Il folk-rock dei The Gang sempre d’attacco con Ritorno al Fuoco.

Con l’intensità dei colori stesi a tocchi veloci e lumeggiature dense, i fratelli Severini a.k.a. The Gang continuano a dipingere il loro personale affresco contemporaneo, quasi un murale, tra Rivera e tutti i sud del mondo. Lo fanno a modo loro, con quel marchio di fabbrica folk rock di cui, forse, restano gli ultimi meravigliosi interpreti, anche nell’ultimo lavoro Ritorno al Fuoco, frutto ancora di un crowdfunding popolare.
Vivide rievocazioni
Tante le location, tanti i paesaggi che evocano e i personaggi che li percorrono. Tanti i versi che sanno raccontare mondi lontani, ma sempre così vicini perché legati tutti da una sola bandiera. Scorrono Lambrate e il Casoretto, dove «la Banda Bellini non fa prigionieri ribelli guerrieri della libertà». E via Modesta Valenti, per tutti i profughi del mondo, i senza patria, «anime in fuga dai deserti del cielo, corde spezzate di quella chitarra che suona il Destino». Non c’è differenza tra il sangue del Rojava e quello di Guernica: «la casa che va in fiamme, il pianto delle donne, il fiore sulla spada», quasi ekphrasis del capolavoro di Picasso. Con tres, congas, marimba, trombe e nacchere saliamo sul treno per Riace, dove «quel che conta e che ci aspetta di sicuro è un altro mondo» Viaggiamo con Pasolini e Mujica: con Paolo verso «quella luce che ti chiama», con Pepe che «è la bandiera, è terra e libertà».

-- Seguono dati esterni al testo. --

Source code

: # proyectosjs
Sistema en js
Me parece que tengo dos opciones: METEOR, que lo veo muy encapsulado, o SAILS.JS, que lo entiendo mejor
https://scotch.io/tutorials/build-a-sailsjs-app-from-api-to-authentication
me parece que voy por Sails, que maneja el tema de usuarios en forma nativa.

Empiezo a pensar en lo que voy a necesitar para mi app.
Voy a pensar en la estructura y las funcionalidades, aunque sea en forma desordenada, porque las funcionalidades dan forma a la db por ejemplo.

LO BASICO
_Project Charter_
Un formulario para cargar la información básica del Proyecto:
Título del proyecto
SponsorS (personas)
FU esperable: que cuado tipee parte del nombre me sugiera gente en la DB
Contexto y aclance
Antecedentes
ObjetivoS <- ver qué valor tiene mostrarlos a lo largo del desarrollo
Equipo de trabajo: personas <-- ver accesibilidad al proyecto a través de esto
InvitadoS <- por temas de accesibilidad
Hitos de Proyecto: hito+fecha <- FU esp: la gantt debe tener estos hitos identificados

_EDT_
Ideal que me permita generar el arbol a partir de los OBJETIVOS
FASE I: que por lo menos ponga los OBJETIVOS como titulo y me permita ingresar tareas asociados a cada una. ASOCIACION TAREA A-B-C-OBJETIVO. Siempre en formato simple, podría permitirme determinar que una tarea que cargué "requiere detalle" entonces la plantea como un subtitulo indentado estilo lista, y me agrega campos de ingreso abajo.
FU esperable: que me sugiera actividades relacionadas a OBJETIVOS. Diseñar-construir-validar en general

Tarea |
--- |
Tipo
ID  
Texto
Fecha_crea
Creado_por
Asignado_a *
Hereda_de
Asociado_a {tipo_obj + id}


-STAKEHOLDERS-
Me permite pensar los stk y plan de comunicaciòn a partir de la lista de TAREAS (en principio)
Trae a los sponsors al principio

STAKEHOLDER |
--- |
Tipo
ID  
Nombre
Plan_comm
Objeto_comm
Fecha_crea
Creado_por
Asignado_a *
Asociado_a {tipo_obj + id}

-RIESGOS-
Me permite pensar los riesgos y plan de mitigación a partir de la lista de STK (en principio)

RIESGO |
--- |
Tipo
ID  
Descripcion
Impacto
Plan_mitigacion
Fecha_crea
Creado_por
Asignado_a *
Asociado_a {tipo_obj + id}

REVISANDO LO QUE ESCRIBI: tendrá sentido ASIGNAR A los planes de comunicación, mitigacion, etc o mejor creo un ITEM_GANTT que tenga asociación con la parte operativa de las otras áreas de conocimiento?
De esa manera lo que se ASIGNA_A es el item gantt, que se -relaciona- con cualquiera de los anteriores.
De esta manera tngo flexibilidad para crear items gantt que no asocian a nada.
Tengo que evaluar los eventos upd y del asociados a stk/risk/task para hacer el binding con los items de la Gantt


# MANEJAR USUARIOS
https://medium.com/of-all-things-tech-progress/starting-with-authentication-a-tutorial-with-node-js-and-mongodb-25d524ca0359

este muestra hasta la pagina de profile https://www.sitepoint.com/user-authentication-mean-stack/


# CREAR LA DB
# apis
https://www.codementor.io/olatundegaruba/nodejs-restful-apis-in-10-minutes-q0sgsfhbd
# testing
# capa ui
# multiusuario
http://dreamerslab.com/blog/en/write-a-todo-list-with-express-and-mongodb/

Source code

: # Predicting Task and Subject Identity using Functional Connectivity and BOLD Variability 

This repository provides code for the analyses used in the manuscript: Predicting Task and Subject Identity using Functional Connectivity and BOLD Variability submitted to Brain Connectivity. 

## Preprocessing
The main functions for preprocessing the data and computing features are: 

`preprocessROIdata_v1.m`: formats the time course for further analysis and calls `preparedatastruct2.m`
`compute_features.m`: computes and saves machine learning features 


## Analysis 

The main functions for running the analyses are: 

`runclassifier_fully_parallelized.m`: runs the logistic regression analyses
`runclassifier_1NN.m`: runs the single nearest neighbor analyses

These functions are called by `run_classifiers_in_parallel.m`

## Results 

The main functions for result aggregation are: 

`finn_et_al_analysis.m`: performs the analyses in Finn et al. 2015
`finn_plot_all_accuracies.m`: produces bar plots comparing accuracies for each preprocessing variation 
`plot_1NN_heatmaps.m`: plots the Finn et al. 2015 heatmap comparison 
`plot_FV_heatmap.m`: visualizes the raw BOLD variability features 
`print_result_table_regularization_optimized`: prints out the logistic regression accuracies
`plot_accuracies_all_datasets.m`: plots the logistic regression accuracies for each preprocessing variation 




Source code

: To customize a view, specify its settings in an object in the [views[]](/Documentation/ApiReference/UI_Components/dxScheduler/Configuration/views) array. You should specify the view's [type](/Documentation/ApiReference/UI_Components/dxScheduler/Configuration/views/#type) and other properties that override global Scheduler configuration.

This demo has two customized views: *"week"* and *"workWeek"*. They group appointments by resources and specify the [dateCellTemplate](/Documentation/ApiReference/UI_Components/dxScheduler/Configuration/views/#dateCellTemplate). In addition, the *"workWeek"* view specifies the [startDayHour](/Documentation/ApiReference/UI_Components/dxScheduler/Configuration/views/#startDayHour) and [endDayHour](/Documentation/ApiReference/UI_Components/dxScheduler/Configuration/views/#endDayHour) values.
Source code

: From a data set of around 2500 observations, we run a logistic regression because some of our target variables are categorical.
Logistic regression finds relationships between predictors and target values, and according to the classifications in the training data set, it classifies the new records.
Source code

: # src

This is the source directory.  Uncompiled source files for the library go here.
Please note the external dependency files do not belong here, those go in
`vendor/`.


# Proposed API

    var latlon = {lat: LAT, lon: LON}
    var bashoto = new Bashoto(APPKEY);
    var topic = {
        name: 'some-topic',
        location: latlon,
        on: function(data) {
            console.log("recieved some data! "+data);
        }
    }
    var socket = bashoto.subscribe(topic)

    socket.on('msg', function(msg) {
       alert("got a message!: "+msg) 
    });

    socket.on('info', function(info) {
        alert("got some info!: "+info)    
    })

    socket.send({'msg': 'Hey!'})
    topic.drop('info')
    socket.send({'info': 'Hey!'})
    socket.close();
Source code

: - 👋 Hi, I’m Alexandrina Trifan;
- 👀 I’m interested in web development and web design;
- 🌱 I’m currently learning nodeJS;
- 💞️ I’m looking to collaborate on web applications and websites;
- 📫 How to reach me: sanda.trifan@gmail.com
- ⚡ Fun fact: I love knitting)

Nell’affresco scorgiamo anche altri volti. Quello di Concetta Candido, che si diede fuoco davanti alla sede dell’Inps di Torino, «perché Concetta stamattina non vuol morire più». E i volti di tutti i dagos, in quello che fu il sogno più menzognero di sempre: «pane nostro è sempre pane amaro e straniero è il nostro nome».
The Gang – Ritorno al Fuoco: un disco multietnico
Sono danze da fare abbracciati e corse a perdifiato a pugno alzato. Tutti i brani sono esaltati dalla produzione di ‘frontiera’ di Jono Manson e dai musicisti, internazionalisti e multietnici, come l’intero album. La voce di Marino che avvolge e culla; le chitarre di Sandro, perfette, dove è giusto che siano. L’ultimo brano sigilla a fuoco il lavoro. Quasi firma d’artista. «Solo per chi la terra la difende. Azadi».